Mumbai’s answer to PCWorld is Croma, where it takes us less than fifteen minutes to collect a digital camera (hurrah!), a printer with consumables, a wireless router and two dvds. Ashvin, our smiling guide, would also like us to give a new home to a mini-laptop, proving the store’s motto – “We help you buy” – should read: “We help. You buy.” I don’t know what you’re paying Ashvin, Mr Croma, but it isn’t enough.
On the third floor of a tenement block, a man is showering in the open air, on his own balcony, his modesty preserved by a discreet loin-cloth, which he whips, conjuror-like, from beneath his towel. As one who has yet to fathom the vagaries of any of the three showers in our apartment, I’m impressed. My best attempt so far has produced forty seconds of hot water, followed by a glacial but unavoidable two minutes to rinse. With the sun hot on his back, Balcony Man has the better deal, I think, although the al fresco system does seem to favour the male of the species.
We visit Raymond the Tailor.
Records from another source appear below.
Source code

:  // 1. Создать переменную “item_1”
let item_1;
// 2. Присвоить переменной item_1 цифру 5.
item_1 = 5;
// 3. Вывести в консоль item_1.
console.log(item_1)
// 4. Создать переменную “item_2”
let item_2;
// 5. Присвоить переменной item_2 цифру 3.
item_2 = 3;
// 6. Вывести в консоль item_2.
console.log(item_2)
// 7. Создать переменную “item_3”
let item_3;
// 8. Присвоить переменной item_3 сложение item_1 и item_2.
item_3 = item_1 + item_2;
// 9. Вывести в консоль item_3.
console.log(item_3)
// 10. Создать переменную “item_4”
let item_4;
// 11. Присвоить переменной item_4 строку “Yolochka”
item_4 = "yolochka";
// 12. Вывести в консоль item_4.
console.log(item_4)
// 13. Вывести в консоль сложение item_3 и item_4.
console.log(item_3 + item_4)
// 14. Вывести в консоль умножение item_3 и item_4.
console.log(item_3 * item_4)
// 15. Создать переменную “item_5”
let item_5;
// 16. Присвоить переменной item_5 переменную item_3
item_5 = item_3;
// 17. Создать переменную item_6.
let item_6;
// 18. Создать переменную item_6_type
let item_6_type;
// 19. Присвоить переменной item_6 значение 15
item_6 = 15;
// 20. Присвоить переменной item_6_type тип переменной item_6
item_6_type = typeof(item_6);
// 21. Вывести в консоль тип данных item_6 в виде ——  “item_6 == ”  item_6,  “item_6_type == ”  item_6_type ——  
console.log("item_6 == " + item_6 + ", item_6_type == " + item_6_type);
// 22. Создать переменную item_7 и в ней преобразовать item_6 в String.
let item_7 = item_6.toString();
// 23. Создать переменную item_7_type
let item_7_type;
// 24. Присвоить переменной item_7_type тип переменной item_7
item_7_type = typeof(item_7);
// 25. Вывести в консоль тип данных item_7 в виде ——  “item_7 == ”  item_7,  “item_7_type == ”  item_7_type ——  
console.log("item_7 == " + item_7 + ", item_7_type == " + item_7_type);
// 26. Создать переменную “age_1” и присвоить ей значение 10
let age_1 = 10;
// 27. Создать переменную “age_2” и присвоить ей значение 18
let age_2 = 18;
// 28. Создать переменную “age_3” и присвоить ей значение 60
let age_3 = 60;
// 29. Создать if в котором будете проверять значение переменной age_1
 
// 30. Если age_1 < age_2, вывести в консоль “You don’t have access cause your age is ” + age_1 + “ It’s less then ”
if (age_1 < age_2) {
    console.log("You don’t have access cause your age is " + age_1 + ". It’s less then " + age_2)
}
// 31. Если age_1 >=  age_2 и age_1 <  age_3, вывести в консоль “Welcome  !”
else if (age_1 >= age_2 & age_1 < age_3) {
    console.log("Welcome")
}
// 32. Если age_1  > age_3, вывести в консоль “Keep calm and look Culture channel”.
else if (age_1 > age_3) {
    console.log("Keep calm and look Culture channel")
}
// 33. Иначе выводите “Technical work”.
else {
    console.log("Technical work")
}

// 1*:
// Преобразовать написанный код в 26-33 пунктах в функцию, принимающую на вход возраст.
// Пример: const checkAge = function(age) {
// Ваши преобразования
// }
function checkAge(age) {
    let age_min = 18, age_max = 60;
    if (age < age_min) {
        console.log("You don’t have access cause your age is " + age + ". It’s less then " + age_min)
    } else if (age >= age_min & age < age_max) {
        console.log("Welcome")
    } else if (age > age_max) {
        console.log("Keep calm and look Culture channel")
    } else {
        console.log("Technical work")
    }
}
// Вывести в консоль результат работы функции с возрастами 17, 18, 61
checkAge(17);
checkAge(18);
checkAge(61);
Roland is measured for a suit, costing more than all our tech shopping put together, a fact which we try, and fail, to justify. The streets of Mumbai are lined with people, who live in houses less substantial than the tents I used to make for my boys, in the garden, with a handful of pegs and an old sheet, slung over the washing-line. It’s obscene. I don’t know how Roland sleeps at night. In fact, his conscience isn’t the only thing keeping him awake. Our mattress is as loving and giving as a tombstone draped in a J-cloth. We try to buy something squishier, for the comfort of our western bones, but granite seems to be the density of the month. This is how fakirs come to lie on beds of nails with such impunity, I expect, having had early-years training with iron slabs in their cots. The nails will just be a bit tickly...
When the light goes, the partying starts. Near the Culture Shop (if only it were so easy!),KFC is packed with Indians, celebrating Republic Day ironically, entertained by a man in a fluffy chicken-suit. The disco in the Galleria makes my sternum rattle, but attracts shoals of young men, and three girls. Bizarrely, the girls shuffle self-consciously in a corner, and the boys gyrate and play air-sitar, throwing themselves around the marble floor like Albert Brennaman.
At Kareem’s, a message interrupts the Indian pop videos and clips of Walt Disney’s Jungle Book, on the widescreen tv: “This Republic Day, let us pledge to uphold the promise of the Constitution,” to facilitate the digestion of loyal diners and the contemplation of the hookah-smokers. The yellow dahl, we decide, is even better than the black, but if we go back to Kareem’s one more time, I might have to marry Joe.
Back home, and through our window on the thirty-third floor, float the strains of that old Indian folk song, “We will - we will – rock you...” We brush our teeth, with bottled water, and call it a day.